Things New and Old

By Cyrus Ingerson Scofield

Compiled and Edited By Arno Clement Gaebelein

Old Testament Studies


DANIEL AND BELSHAZZAR.

(Daniel v:17-30.)

I. The Analysis.

1. The Unheeded Lesson of History (verses 17-24). Daniel rehearses to Belshazzar the well-known circumstances of his father's reign. The impressive lessons of that history Belshazzar had passed by unheeded. Now nothing remains but his deposition.

2. The irreversible sentence (verses 25-30). Belshazzar was yet a very young man. It is one of the fearful things about sin that the human heart may become hopelessly set in the love of it at a very early age.

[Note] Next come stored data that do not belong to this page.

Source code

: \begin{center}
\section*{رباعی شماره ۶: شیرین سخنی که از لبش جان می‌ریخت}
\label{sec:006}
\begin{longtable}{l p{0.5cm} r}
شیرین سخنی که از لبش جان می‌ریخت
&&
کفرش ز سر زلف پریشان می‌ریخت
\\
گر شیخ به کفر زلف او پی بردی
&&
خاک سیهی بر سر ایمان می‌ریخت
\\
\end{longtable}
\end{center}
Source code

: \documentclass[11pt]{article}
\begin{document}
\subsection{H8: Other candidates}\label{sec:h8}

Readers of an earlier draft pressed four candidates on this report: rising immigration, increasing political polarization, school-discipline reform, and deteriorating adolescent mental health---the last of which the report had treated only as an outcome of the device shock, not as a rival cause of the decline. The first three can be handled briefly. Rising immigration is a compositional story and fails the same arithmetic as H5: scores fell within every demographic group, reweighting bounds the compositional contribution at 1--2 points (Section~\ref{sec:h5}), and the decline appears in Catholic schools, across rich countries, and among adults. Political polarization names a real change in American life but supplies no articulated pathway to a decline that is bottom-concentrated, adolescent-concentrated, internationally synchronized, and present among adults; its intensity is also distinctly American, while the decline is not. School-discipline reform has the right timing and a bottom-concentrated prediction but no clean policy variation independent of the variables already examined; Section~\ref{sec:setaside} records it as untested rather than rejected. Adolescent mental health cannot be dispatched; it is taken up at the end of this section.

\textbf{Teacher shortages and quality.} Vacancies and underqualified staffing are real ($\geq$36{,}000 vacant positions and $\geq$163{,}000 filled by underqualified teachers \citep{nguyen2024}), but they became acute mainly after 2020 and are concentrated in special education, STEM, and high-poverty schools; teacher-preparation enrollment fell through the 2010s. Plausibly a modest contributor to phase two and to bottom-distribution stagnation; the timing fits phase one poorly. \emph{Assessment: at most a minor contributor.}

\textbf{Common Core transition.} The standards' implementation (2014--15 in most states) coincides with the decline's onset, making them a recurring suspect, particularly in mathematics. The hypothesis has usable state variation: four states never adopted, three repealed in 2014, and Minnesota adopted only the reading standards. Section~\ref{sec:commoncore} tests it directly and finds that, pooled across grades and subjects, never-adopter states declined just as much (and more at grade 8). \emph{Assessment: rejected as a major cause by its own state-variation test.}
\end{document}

II. The Heart of the Lesson.

We must bear in mind the peculiar circumstances under which the prophet Daniel writes. He was a Jewish prophet, but a prophet out of the land. Israel, under the chastening hand of Jehovah, often warned, but apostate and unheeding, has been given into captivity under the Babylonian power of Nebuchadnezzar. With the captivity, and with the empire of Nebuchadnezzar begun that long period of Gentile world-empire which our Lord designates as "the times of the Gentiles'' (Luke xxi:24), which still continues, and which will continue till "the God of the heavens" (Daniel ii:44) shall smite with judgment the whole fabric of Gentile civilization and authority, and set up a kingdom which shall never be destroyed (Dan. ii:44; vii:14-18). The visible token and sign of the continuance of the times of the Gentiles is that Jerusalem is under alien and Gentile domination. That domination, be it remembered, is not broken by the gradual absorption into the kingdom of heaven of the Gentiles, through conversion. The end of Gentile political supremacy over the Jew and over the earth is sudden, catastrophic, destructive (Daniel ii:34, 35; vii:9-11; Rev. xix:ii-2i; 1 Thess. v:2, 3; 2 Thess. ii:3-8).

Daniel, then, placed at the beginning of this long period in which we still live, writes on two great themes: First, he tells, prophetically, the whole course and end of the times of the Gentiles, i. e., the present civilization; and, secondly, he enters into minute details concerning the events in which Gentiledom ends, especially as those events bear upon the Jews.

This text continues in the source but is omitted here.